Vincent O’Brien, Chair of the International Chambers of Commerce (ICC) Banking Commission’s Market Intelligence Group, discusses the findings of the two recent ICC reports: Global Survey 2014 – Rethinking Trade and Finance and the Trade Register Report 2014. The ICC has long been an advocate of trade finance as a means to unlocking global economic growth. Our two most recent reports have, however, added fuel to our fire with respect to providing useable data that both the market and policy-makers can use when assessing the impact of trade finance.
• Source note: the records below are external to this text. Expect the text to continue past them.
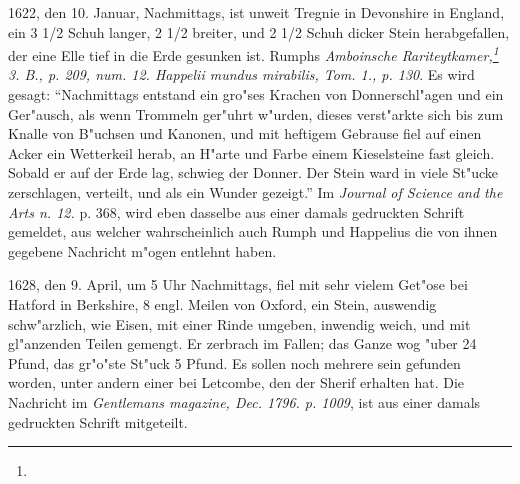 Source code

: \documentclass[a4paper, 11pt, oneside, polutonikogreek, german]{article}
\begin{document}
1622, den 10. Januar, Nachmittags, ist unweit Tregnie in Devonshire in England, ein 3 1/2 Schuh langer, 2 1/2 breiter, und 2 1/2 Schuh dicker Stein herabgefallen, der eine Elle tief in die Erde gesunken ist. Rumphs \emph{Amboinsche Rariteytkamer,\footnote{} 3. B., p. 209, num. 12. Happelii mundus mirabilis, Tom. 1., p. 130}. Es wird gesagt: "`Nachmittags entstand ein gro"ses Krachen von Donnerschl"agen und ein Ger"ausch, als wenn Trommeln ger"uhrt w"urden, dieses verst"arkte sich bis zum Knalle von B"uchsen und Kanonen, und mit heftigem Gebrause fiel auf einen Acker ein Wetterkeil herab, an H"arte und Farbe einem Kieselsteine fast gleich. Sobald er auf der Erde lag, schwieg der Donner. Der Stein ward in viele St"ucke zerschlagen, verteilt, und als ein Wunder gezeigt."' Im \emph{Journal of Science and the Arts n. 12.} p. 368, wird eben dasselbe aus einer damals gedruckten Schrift gemeldet, aus welcher wahrscheinlich auch Rumph und Happelius die von ihnen gegebene Nachricht m"ogen entlehnt haben.

1628, den 9. April, um 5 Uhr Nachmittags, fiel mit sehr vielem Get"ose bei Hatford in Berkshire, 8 engl. Meilen von Oxford, ein Stein, auswendig schw"arzlich, wie Eisen, mit einer Rinde umgeben, inwendig weich, und mit gl"anzenden Teilen gemengt. Er zerbrach im Fallen; das Ganze wog "uber 24 Pfund, das gr"o"ste St"uck 5 Pfund. Es sollen noch mehrere sein gefunden worden, unter andern einer bei Letcombe, den der Sherif erhalten hat. Die Nachricht im \emph{Gentlemans magazine, Dec. 1796. p. 1009}, ist aus einer damals gedruckten Schrift mitgeteilt.
\end{document}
Together, the Global Survey 2014:
Rethinking Trade and Finance (the “Survey”) and the Trade Register
Report 2014 (the “Register”), form a powerful body of work for the ICC’s
advocacy of trade finance as a low risk financing technique, aimed at
fostering global economic growth.
However, at a shade above 3% in 2013,
trade growth has slowed. And if we rewind back to a time before the
global financial crisis of 2008-09, global trade grew close to a pace
double that of GDP. Now, however, trade has fallen to grow at around the
same rate as GDP.
Several factors seem to be contributing
to this decline in growth, of which the starkest – as stated – is the
fact that the availability of trade finance is well below demand.
According to the Survey’s respondents, some 41% believe that additional
liquidity is required to support current trade flows. This is mainly due
to the continued perceived risk – as well as banks still repairing
their balance sheets – yet other factors are at play, of which the most
interesting is the impact of regulatory changes.